While paying off each debt using this method took longer for us, it was much more financially impactful. In time, we paid off $31,000 in debt and saved a lot in interest that we would otherwise have paid had we continued to focus on the smallest debt first.
Step 3: Saving for our wedding
The wedding was 16 months out, and with our budget in place, we started saving. We knew if we stuck to our budget, we could set aside what we needed for our wedding while continuing to pay off our debt. We had to save a total of $15,000 for the wedding, and with a majority of our income going toward debt, we knew this wouldn’t be easy. Even though reaching our savings goal didn’t seem likely at first, the numbers said we could do it. Motivation would have to take us the rest of the way.
I already knew where I’d be keeping my savings — it was important to me that we housed our money in a high-yield savings account with an online bank for the next 16 months. That way, our savings would earn at least a little interest along the way. High-yield savings accounts also make saving easy — not just because they offer an APY (annual percentage yield) with a decent return, but because many of today’s online banks also provide an enjoyable banking experience. They’re easy to use, and you can access your funds anytime from anywhere with an internet connection.
We had three goals to hit while saving for our wedding — a photographer, flowers, and our honeymoon — so we opened up a separate savings account for each. Tracking our savings was easier this way, as we knew exactly how far along we were with each particular goal. If nothing else, it also kept us inspired to see each account grow.
We treated saving as an expense, essentially paying ourselves first. This ensured our savings goals weren’t secondary. They wouldn’t be something we contributed to with whatever money was left at the end of the month. Instead, every time we got paid, the money we budgeted went directly into our savings.
16 months later — the day we celebrated
I had $1,000 left on one of my student loans the day we got married.

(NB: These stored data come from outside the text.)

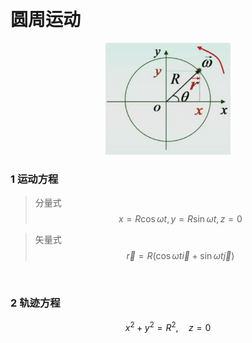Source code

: &emsp;
# 圆周运动
<div align=center>
    <img src="imgs/0-9.png" width=200>
</div>

### 1 运动方程
>分量式
$$x=R \cos \omega t, y=R \sin \omega t, z=0$$

>矢量式
$$\vec{r}=R(\cos \omega t \vec{i}+\sin \omega t \vec{j})$$


&emsp;
### 2 轨迹方程

$$x^2+y^2=R^2, \quad z=0$$
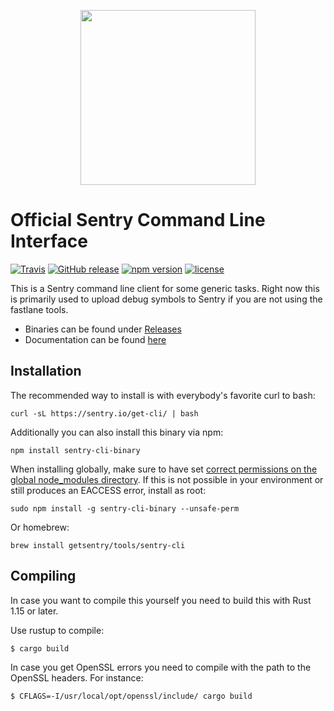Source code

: <p align="center">
    <img src="https://sentry-brand.storage.googleapis.com/sentry-logo-black.png" width="280">
    <br />
</p>

# Official Sentry Command Line Interface

[![Travis](https://img.shields.io/travis/getsentry/sentry-cli.svg?maxAge=2592000)](https://travis-ci.org/getsentry/sentry-cli)
[![GitHub release](https://img.shields.io/github/release/getsentry/sentry-cli.svg)](github.com/getsentry/sentry-cli/releases/latest)
[![npm version](https://img.shields.io/npm/v/sentry-cli-binary.svg)](https://www.npmjs.com/package/sentry-cli-binary)
[![license](https://img.shields.io/github/license/getsentry/sentry-cli.svg)](https://github.com/getsentry/sentry-cli/blob/master/LICENSE)

This is a Sentry command line client for some generic tasks.  Right now this
is primarily used to upload debug symbols to Sentry if you are not using the
fastlane tools.

 - Binaries can be found under [Releases](https://github.com/getsentry/sentry-cli/releases/)
 - Documentation can be found [here](https://docs.sentry.io/hosted/learn/cli/)

## Installation

The recommended way to install is with everybody's favorite curl to bash:

    curl -sL https://sentry.io/get-cli/ | bash

Additionally you can also install this binary via npm:

    npm install sentry-cli-binary

When installing globally, make sure to have set [correct permissions on the global node_modules directory](https://docs.npmjs.com/getting-started/fixing-npm-permissions).
If this is not possible in your environment or still produces an EACCESS error, install as root:

    sudo npm install -g sentry-cli-binary --unsafe-perm

Or homebrew:

    brew install getsentry/tools/sentry-cli

## Compiling

In case you want to compile this yourself you need to build this with Rust
1.15 or later.

Use rustup to compile:

    $ cargo build

In case you get OpenSSL errors you need to compile with the path to the
OpenSSL headers.  For instance:

    $ CFLAGS=-I/usr/local/opt/openssl/include/ cargo build
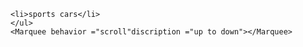     <li>sports cars</li> 
    </ul> 
    <Marquee behavior ="scroll"discription ="up to down"></Marquee>
 
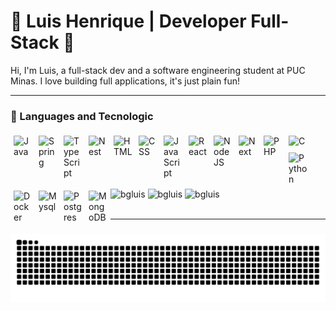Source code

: # 🌲 Luis Henrique | Developer Full-Stack 🌲
<p>
	Hi, I'm Luis, a full-stack dev and a software engineering student at PUC Minas. I love building full applications, it's just plain fun!
</p>


---

### 🧰 Languages and Tecnologic

<img align="left" alt="Java" width="30" style="margin:5px;" src="https://cdn.jsdelivr.net/gh/devicons/devicon/icons/java/java-original.svg"/>
<img align="left" alt="Spring" width="30" style="margin:5px;" src="https://cdn.jsdelivr.net/gh/devicons/devicon/icons/spring/spring-original.svg" />
<img align="left" alt="TypeScript" width="30" style="margin:5px;" src="https://cdn.jsdelivr.net/gh/devicons/devicon/icons/typescript/typescript-plain.svg" />
<img align="left" alt="Nest" width="30" style="margin:5px;" src="https://cdn.jsdelivr.net/gh/devicons/devicon@latest/icons/nestjs/nestjs-original.svg" />
<img align="left" alt="HTML" width="30" style="margin:5px;" src="https://cdn.jsdelivr.net/gh/devicons/devicon/icons/html5/html5-plain.svg" />
<img align="left" alt="CSS" width="30" style="margin:5px;" src="https://cdn.jsdelivr.net/gh/devicons/devicon/icons/css3/css3-plain.svg" />
<img align="left" alt="JavaScript" width="30" style="margin:5px;" src="https://cdn.jsdelivr.net/gh/devicons/devicon/icons/javascript/javascript-plain.svg" />
<img align="left" alt="React" width="30" style="margin:5px;" src="https://cdn.jsdelivr.net/gh/devicons/devicon/icons/react/react-original.svg" />
<img align="left" alt="NodeJS" width="30" style="margin:5px;" src="https://cdn.jsdelivr.net/gh/devicons/devicon/icons/nodejs/nodejs-original.svg" />
<img align="left" alt="Next" width="30" style="margin:5px;" src="https://cdn.jsdelivr.net/gh/devicons/devicon@latest/icons/nextjs/nextjs-original.svg" />
<img align="left" alt="PHP" width="30" style="margin:5px;" src="https://cdn.jsdelivr.net/gh/devicons/devicon@latest/icons/php/php-original.svg" />
<img align="left" alt="C" width="30" style="margin:5px;" src="https://cdn.jsdelivr.net/gh/devicons/devicon@latest/icons/c/c-original.svg" />
<img align="left" alt="Python" width="30" style="margin:5px;" src="https://cdn.jsdelivr.net/gh/devicons/devicon/icons/python/python-plain.svg" />
<img align="left" alt="Docker" width="30" style="margin:5px;" src="https://cdn.jsdelivr.net/gh/devicons/devicon@latest/icons/docker/docker-original.svg" />
<img align="left" alt="Mysql" width="30" style="margin:5px;" src="https://cdn.jsdelivr.net/gh/devicons/devicon@latest/icons/mysql/mysql-original-wordmark.svg" />
<img align="left" alt="Postgres" width="30" style="margin:5px;" src="https://cdn.jsdelivr.net/gh/devicons/devicon@latest/icons/postgresql/postgresql-original.svg" />
<img align="left" alt="MongoDB" width="30" style="margin:5px;" src="https://cdn.jsdelivr.net/gh/devicons/devicon@latest/icons/mongodb/mongodb-original.svg" />
<br />

#

### 

<div>
	<img align="center" height="200" src="https://github-readme-stats.vercel.app/api/top-langs?username=bgluis&layout=compact&theme=dark&count_private=true" alt="bgluis" />
	<img align="center" height="200" src="https://github-readme-stats.vercel.app/api?username=bgluis&hide_title=true&hide_rank=true&show_icons=true&include_all_commits=true&count_private=true&theme=dark&icon_color=13A10E" alt="bgluis" />
	<img align="center" height="200" src="https://streak-stats.demolab.com?user=bgluis&theme=dark&ring=13A10E&fire=13A10E&currStreakLabel=13A10E" alt="bgluis" />
</div>
<br />

---


### 

<img src="https://raw.githubusercontent.com/bgluis/bgluis/output/snake.svg" alt="Snake animation" />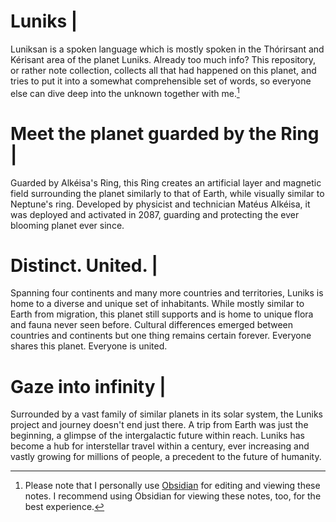 # Luniks | 
Luniksan is a spoken language which is mostly spoken in the Thórirsant and Kérisant area of the planet Luniks. Already too much info? This repository, or rather note collection, collects all that had happened on this planet, and tries to put it into a somewhat comprehensible set of words, so everyone else can dive deep into the unknown together with me.[^1]

# Meet the planet guarded by the Ring |
Guarded by Alkéisa's Ring, this Ring creates an artificial layer and magnetic field surrounding the planet similarly to that of Earth, while visually similar to Neptune's ring. Developed by physicist and technician Matéus Alkéisa, it was deployed and activated in 2087, guarding and protecting the ever blooming planet ever since.

# Distinct. United. |
Spanning four continents and many more countries and territories, Luniks is home to a diverse and unique set of inhabitants. While mostly similar to Earth from migration, this planet still supports and is home to unique flora and fauna never seen before. Cultural differences emerged between countries and continents but one thing remains certain forever. Everyone shares this planet. Everyone is united.

# Gaze into infinity |
Surrounded by a vast family of similar planets in its solar system, the Luniks project and journey doesn't end just there. A trip from Earth was just the beginning, a glimpse of the intergalactic future within reach. Luniks has become a hub for interstellar travel within a century, ever increasing and vastly growing for millions of people, a precedent to the future of humanity.



[^1]: Please note that I personally use [Obsidian](https://obsidian.md/) for editing and viewing these notes. I recommend using Obsidian for viewing these notes, too, for the best experience.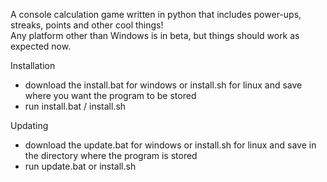 
A console calculation game written in python that includes power-ups, streaks, points and other cool things! <br/>
Any platform other than Windows is in beta, but things should work as expected now.


Installation
- download the install.bat for windows or install.sh for linux and save where you want the program to be stored
- run install.bat / install.sh <br/>

Updating 

- download the update.bat for windows or install.sh for linux and save in the directory where the program is stored
- run update.bat or install.sh
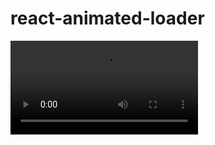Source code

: # react-animated-loader

<video controls="true" allowfullscreen="true">
    <source src="./assets/demo.mp4" type="video/mp4">
</video>
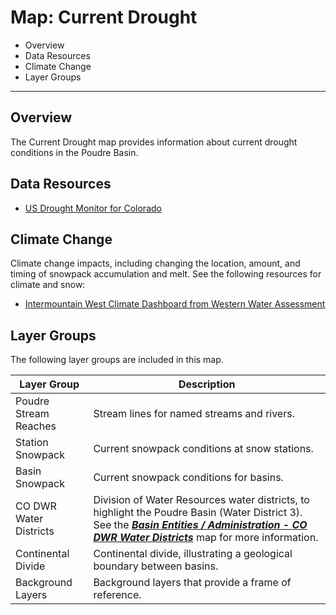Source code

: # Map: Current Drought

* Overview
* Data Resources
* Climate Change
* Layer Groups

--------------

## Overview

The Current Drought map provides information about current drought conditions in the Poudre Basin.

## Data Resources ##

* [US Drought Monitor for Colorado](https://droughtmonitor.unl.edu/CurrentMap/StateDroughtMonitor.aspx?CO)

## Climate Change ##

Climate change impacts, including changing the location, amount, and timing of snowpack accumulation and melt.
See the following resources for climate and snow:

* [Intermountain West Climate Dashboard from Western Water Assessment](https://wwa.colorado.edu/climate/dashboard.html)

## Layer Groups

The following layer groups are included in this map.

| **Layer Group** | **Description** |
| -- | -- |
| Poudre Stream Reaches | Stream lines for named streams and rivers. |
| Station Snowpack | Current snowpack conditions at snow stations. |
| Basin Snowpack | Current snowpack conditions for basins. |
| CO DWR Water Districts | Division of Water Resources water districts, to highlight the Poudre Basin (Water District 3).  See the [***Basin Entities / Administration - CO DWR Water Districts***](#map/entities-codwr-waterdistricts) map for more information. |
| Continental Divide | Continental divide, illustrating a geological boundary between basins. |
| Background Layers | Background layers that provide a frame of reference. |
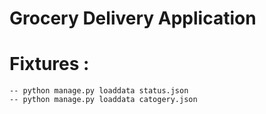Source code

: # Grocery Delivery Application

# Fixtures :
    -- python manage.py loaddata status.json
    -- python manage.py loaddata catogery.json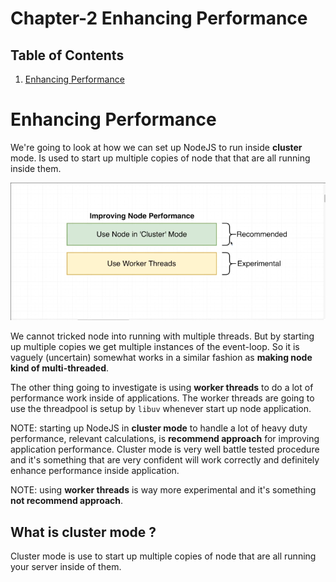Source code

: # Chapter-2 Enhancing Performance

## Table of Contents
1. [Enhancing Performance](#enhancing-performance)


# Enhancing Performance

We're going to look at how we can set up NodeJS to run inside **cluster** mode.
Is used to start up multiple copies of node that that are all running inside
them.

![chapter-2-1.png](images/chapter-2-1.png "enhancing performance")

We cannot tricked node into running with multiple threads. But by starting up
multiple copies we get multiple instances of the event-loop. So it is vaguely
(uncertain) somewhat works in a similar fashion as **making node kind of
multi-threaded**.

The other thing going to investigate is using **worker threads** to do a lot of
performance work inside of applications. The worker threads are going to use the
threadpool is setup by `libuv` whenever start up node application.

NOTE: starting up NodeJS in **cluster mode** to handle a lot of heavy duty
performance,  relevant calculations, is **recommend approach** for improving
application performance. Cluster mode is very well battle tested procedure  and
it's something that are very confident will work correctly and definitely
enhance performance inside application.

NOTE: using **worker threads** is way more experimental and it's something
**not recommend approach**.


## What is cluster mode ?

Cluster mode is use to start up multiple copies of node that are all running
your server inside of them.
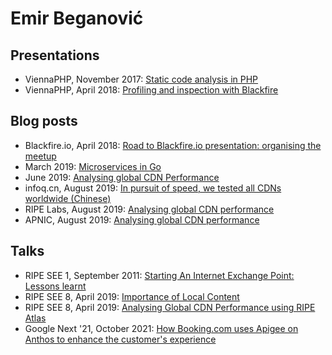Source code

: # Emir Beganović

## Presentations
- ViennaPHP, November 2017: [Static code analysis in PHP](ViennaPHP/static-code-analysis-2017-11.pdf)
- ViennaPHP, April 2018: [Profiling and inspection with Blackfire](ViennaPHP/profiling-inspection-blackfire-2018-04.pdf)

## Blog posts
- Blackfire.io, April 2018: [Road to Blackfire.io presentation: organising the meetup](https://blog.blackfire.io/vienna-php-meetup-blackfire-talk.html)
- March 2019: [Microservices in Go](https://medium.com/propertyfinder-engineering/microservices-at-property-finder-ac471b60ddb6)
- June 2019: [Analysing global CDN Performance](https://medium.com/propertyfinder-engineering/analysing-global-cdn-performance-f800e4d5e86b)
- infoq.cn, August 2019: [In pursuit of speed, we tested all CDNs worldwide (Chinese)](https://www.infoq.cn/article/N5TEFmDbUVdxkpF8f_hQ)
- RIPE Labs, August 2019: [Analysing global CDN performance](https://labs.ripe.net/Members/emirb/analysing-global-cdn-performance)
- APNIC, August 2019: [Analysing global CDN performance](https://blog.apnic.net/2019/08/28/analysing-global-cdn-performance/)

## Talks
- RIPE SEE 1, September 2011: [Starting An Internet Exchange Point: Lessons learnt](https://meduza.carnet.hr/index.php/media/watch/6294)
- RIPE SEE 8, April 2019: [Importance of Local Content](https://www.youtube.com/watch?v=bPAJffkUyVE)
- RIPE SEE 8, April 2019: [Analysing Global CDN Performance using RIPE Atlas](https://www.youtube.com/watch?v=zDm8uv8kER8)
- Google Next '21, October 2021: [How Booking.com uses Apigee on Anthos to enhance the customer's experience](https://www.youtube.com/watch?v=C86s6peyyQs)
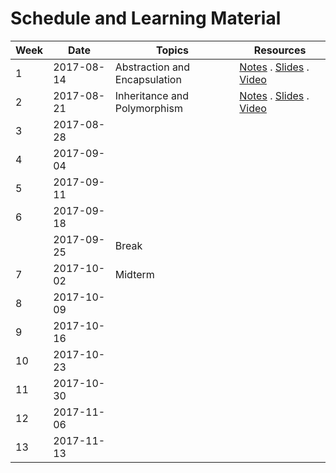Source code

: # Schedule and Learning Material

Week | Date       | Topics | Resources |
-----| ---------- | ------ | ----------|
1    | 2017-08-14 | Abstraction and Encapsulation | [Notes](lec1.md) . [Slides](https://www.comp.nus.edu.sg/~cs2030/1718-s1/cs2030-lec1.pdf) . [Video](https://vimeo.com/229701953)
2    | 2017-08-21 | Inheritance and Polymorphism | [Notes](lec2.md) . [Slides](https://www.comp.nus.edu.sg/~cs2030/1718-s1/cs2030-lec2.pdf) . [Video](https://vimeo.com/230713305)
3    | 2017-08-28 | | | 
4    | 2017-09-04 | | |
5    | 2017-09-11 | | | 
6    | 2017-09-18 | | | 
     | 2017-09-25 | Break | |
7    | 2017-10-02 | Midterm | |
8    | 2017-10-09 | | |
9    | 2017-10-16 | | |
10   | 2017-10-23 | | |
11   | 2017-10-30 | | |
12   | 2017-11-06 | | |
13   | 2017-11-13 | | |
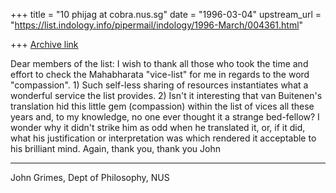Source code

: +++
title = "10 phijag at cobra.nus.sg"
date = "1996-03-04"
upstream_url = "https://list.indology.info/pipermail/indology/1996-March/004361.html"

+++
[Archive link](https://list.indology.info/pipermail/indology/1996-March/004361.html)

Dear members of the list:
I wish to thank all those who took the time and effort to check the
Mahabharata "vice-list" for me in regards to the word "compassion". 1) Such
self-less sharing of resources instantiates what a wonderful service the
list provides. 2) Isn't it interesting that van Buitenen's translation hid
this little gem (compassion) within the list of vices all these years and,
to my knowledge, no one ever thought it a strange bed-fellow? I wonder why
it didn't strike him as odd when he translated it, or, if it did, what his
justification or interpretation was which rendered it acceptable to his
brilliant mind.
Again, thank you, thank you
John

---
John Grimes, Dept of Philosophy, NUS






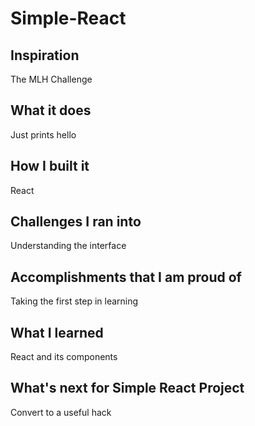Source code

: # Simple-React

## Inspiration
The MLH Challenge

## What it does
Just prints hello

## How I built it
React

## Challenges I  ran into
Understanding the interface

## Accomplishments that I am proud of
Taking the first step in learning

## What I learned
React and its components

## What's next for Simple React Project
Convert to a useful hack
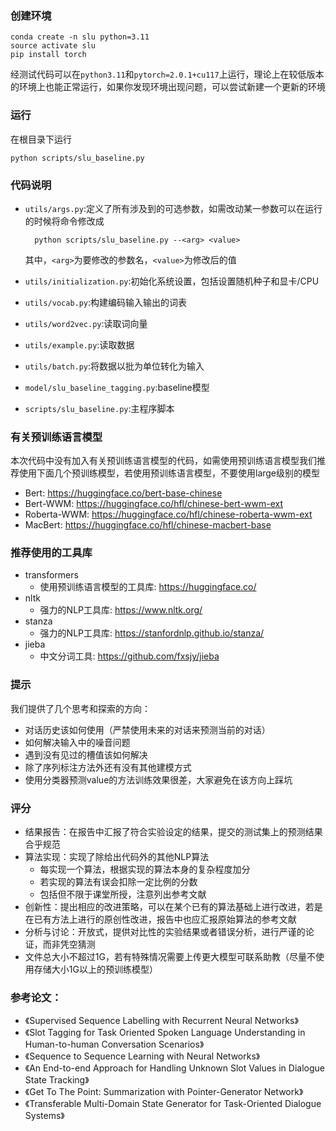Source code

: ### 创建环境

    conda create -n slu python=3.11
    source activate slu
    pip install torch

经测试代码可以在`python3.11`和`pytorch=2.0.1+cu117`上运行，理论上在较低版本的环境上也能正常运行，如果你发现环境出现问题，可以尝试新建一个更新的环境

### 运行
    
在根目录下运行

    python scripts/slu_baseline.py

### 代码说明

+ `utils/args.py`:定义了所有涉及到的可选参数，如需改动某一参数可以在运行的时候将命令修改成
        
        python scripts/slu_baseline.py --<arg> <value>
    其中，`<arg>`为要修改的参数名，`<value>`为修改后的值
+ `utils/initialization.py`:初始化系统设置，包括设置随机种子和显卡/CPU
+ `utils/vocab.py`:构建编码输入输出的词表
+ `utils/word2vec.py`:读取词向量
+ `utils/example.py`:读取数据
+ `utils/batch.py`:将数据以批为单位转化为输入
+ `model/slu_baseline_tagging.py`:baseline模型
+ `scripts/slu_baseline.py`:主程序脚本

### 有关预训练语言模型

本次代码中没有加入有关预训练语言模型的代码，如需使用预训练语言模型我们推荐使用下面几个预训练模型，若使用预训练语言模型，不要使用large级别的模型
+ Bert: https://huggingface.co/bert-base-chinese
+ Bert-WWM: https://huggingface.co/hfl/chinese-bert-wwm-ext
+ Roberta-WWM: https://huggingface.co/hfl/chinese-roberta-wwm-ext
+ MacBert: https://huggingface.co/hfl/chinese-macbert-base

### 推荐使用的工具库
+ transformers
  + 使用预训练语言模型的工具库: https://huggingface.co/
+ nltk
  + 强力的NLP工具库: https://www.nltk.org/
+ stanza
  + 强力的NLP工具库: https://stanfordnlp.github.io/stanza/
+ jieba
  + 中文分词工具: https://github.com/fxsjy/jieba
 
### 提示

我们提供了几个思考和探索的方向：
- 对话历史该如何使用（严禁使用未来的对话来预测当前的对话）
- 如何解决输入中的噪音问题
- 遇到没有见过的槽值该如何解决
- 除了序列标注方法外还有没有其他建模方式
- 使用分类器预测value的方法训练效果很差，大家避免在该方向上踩坑

### 评分
+ 结果报告：在报告中汇报了符合实验设定的结果，提交的测试集上的预测结果合乎规范
+ 算法实现：实现了除给出代码外的其他NLP算法
  + 每实现一个算法，根据实现的算法本身的复杂程度加分
  + 若实现的算法有误会扣除一定比例的分数
  + 包括但不限于课堂所授，注意列出参考文献
+ 创新性：提出相应的改进策略，可以在某个已有的算法基础上进行改进，若是在已有方法上进行的原创性改进，报告中也应汇报原始算法的参考文献
+ 分析与讨论：开放式，提供对比性的实验结果或者错误分析，进行严谨的论证，而非凭空猜测
+ 文件总大小不超过1G，若有特殊情况需要上传更大模型可联系助教（尽量不使用存储大小1G以上的预训练模型）

### 参考论文：
- 《Supervised Sequence Labelling with Recurrent Neural Networks》
- 《Slot Tagging for Task Oriented Spoken Language Understanding in Human-to-human Conversation Scenarios》
- 《Sequence to Sequence Learning with Neural Networks》
- 《An End-to-end Approach for Handling Unknown Slot Values in Dialogue State Tracking》
- 《Get To The Point: Summarization with Pointer-Generator Network》
- 《Transferable Multi-Domain State Generator for Task-Oriented Dialogue Systems》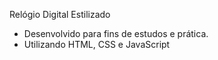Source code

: Relógio Digital Estilizado 

- Desenvolvido para fins de estudos e prática.
- Utilizando HTML, CSS e JavaScript
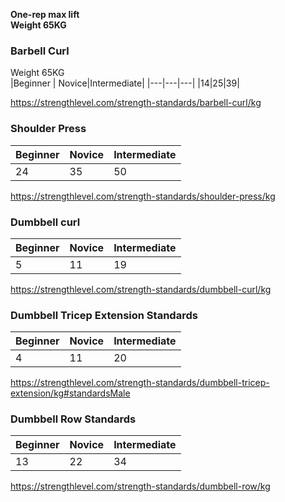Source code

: **One-rep max lift**  
**Weight 65KG**  

### Barbell Curl
Weight 65KG   
|Beginner | Novice|Intermediate|
|---|---|---|
|14|25|39|

https://strengthlevel.com/strength-standards/barbell-curl/kg  

### Shoulder Press
|Beginner | Novice|Intermediate|
|---|---|---|
|24|35|50|


https://strengthlevel.com/strength-standards/shoulder-press/kg


### Dumbbell curl
|Beginner | Novice|Intermediate|
|---|---|---|
|5|11|19|  

https://strengthlevel.com/strength-standards/dumbbell-curl/kg

### Dumbbell Tricep Extension Standards
|Beginner | Novice|Intermediate|
|---|---|---|
|4|11|20|

https://strengthlevel.com/strength-standards/dumbbell-tricep-extension/kg#standardsMale

### Dumbbell Row Standards
|Beginner | Novice|Intermediate|
|---|---|---|
|13|22|34|

https://strengthlevel.com/strength-standards/dumbbell-row/kg

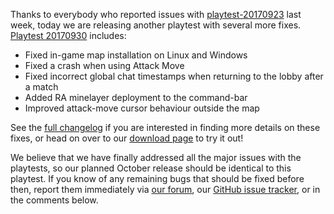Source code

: Thanks to everybody who reported issues with [playtest-20170923](http://www.openra.net/news/playtest-20170923/) last week, today we are releasing another playtest with several more fixes. [Playtest 20170930](http://www.openra.net/download/) includes:

* Fixed in-game map installation on Linux and Windows
* Fixed a crash when using Attack Move
* Fixed incorrect global chat timestamps when returning to the lobby after a match
* Added RA minelayer deployment to the command-bar
* Improved attack-move cursor behaviour outside the map

See the [full changelog](https://github.com/OpenRA/OpenRA/wiki/Changelog/2614e763116f1923d41589d2f5e365983e5c825f) if you are interested in finding more details on these fixes, or head on over to our [download page](http://www.openra.net/download/) to try it out!

We believe that we have finally addressed all the major issues with the playtests, so our planned October release should be identical to this playtest. If you know of any remaining bugs that should be fixed before then, report them immediately via [our forum](http://www.sleipnirstuff.com/forum/viewforum.php?f=80), our [GitHub issue tracker](https://github.com/OpenRA/OpenRA/issues), or in the comments below.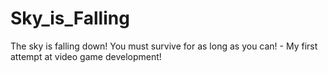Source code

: # Sky_is_Falling
The sky is falling down! You must survive for as long as you can! - My first attempt at video game development!
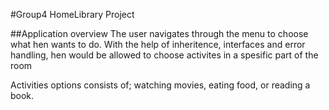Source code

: #Group4 HomeLibrary Project

##Application overview
The user navigates through the menu to choose what hen wants to do. With the help of inheritence, 
interfaces and error handling, hen would be allowed to choose activites in a spesific part of the room

Activities options consists of; watching movies, eating food, or reading a book.
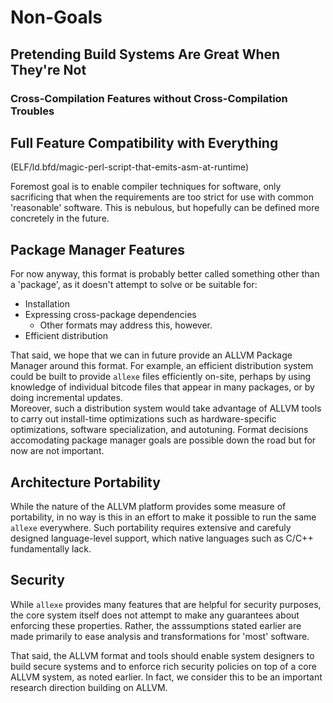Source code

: # Non-Goals

## Pretending Build Systems Are Great When They're Not

### Cross-Compilation Features without Cross-Compilation Troubles

## Full Feature Compatibility with Everything

(ELF/ld.bfd/magic-perl-script-that-emits-asm-at-runtime)

Foremost goal is to enable compiler techniques for software,
only sacrificing that when the requirements are too strict
for use with common 'reasonable' software.
This is nebulous, but hopefully can be defined more
concretely in the future.

## Package Manager Features

For now anyway, this format is probably better called
something other than a 'package', as it doesn't attempt to
solve or be suitable for:

* Installation
* Expressing cross-package dependencies
  * Other formats may address this, however.
* Efficient distribution

That said, we hope that we can in future provide an ALLVM
Package Manager around this format.  For example, an
efficient distribution system could be built to provide
`allexe` files efficiently on-site, perhaps by using knowledge of
individual bitcode files that appear in many packages,
or by doing incremental updates.  
Moreover, such a distribution system would take advantage of 
ALLVM tools to carry out install-time optimizations such as
hardware-specific optimizations, software specialization, and autotuning.
Format decisions
accomodating package manager goals are possible
down the road but for now are not important.

## Architecture Portability

While the nature of the ALLVM platform provides some measure
of portability, in no way is this in an effort to make
it possible to run the same `allexe` everywhere.
Such portability requires extensive and carefuly designed
language-level support, which native languages such as C/C++
fundamentally lack.

## Security

While `allexe` provides many features that are helpful for
security purposes, the core system itself does not attempt
to make any guarantees about enforcing these properties.
Rather, the asssumptions stated earlier are made primarily
to ease analysis and transformations for 'most' software.

That said, the ALLVM format and tools should enable system designers to
build secure systems and to enforce rich security policies on top of a core
ALLVM system, as noted earlier.  In fact, we consider this to be an
important research direction building on ALLVM.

It wasn’t zero, but we did a helluva job if I do say so myself. We celebrated one of the most memorable moments of our lives right off the heels of one of our biggest achievements. To say this felt amazing would be an understatement.
In the end, we paid off $30,000 in debt in 16 months while saving $15,000 for our wedding. We started the next chapter of our lives with more control than we’d ever dreamed of. And what I took away from the experience is something I could never forget.
What I learned that can help you too
Debt sucks. The feeling of owing someone is unpleasant, and it’s always in the back of your mind. When you decide to disentangle debt from your life, don’t assume any one way is right. Try different methods and see what works best for you.
My wife and I attacked our debt very aggressively until it was nearly gone. While this helped us pay it off sooner, we sacrificed our happiness, too. We stopped spending money on us and the things that made us happy, whereas we could have learned to spend in moderation while still reaching our goals. And when you strip away your happiness, paying debt and saving becomes nothing more than a chore. That can take a toll on you — and can also cause you to give up on your goals. Instead, consider creating a budget that allows you to make progress toward your goals while still enjoying your life.
Paying off the majority of our debt was one of the most exhilarating things we’ve done, but the challenge of it was especially important. It taught us things we didn’t know we were capable of doing. But most importantly, it changed our relationship with money.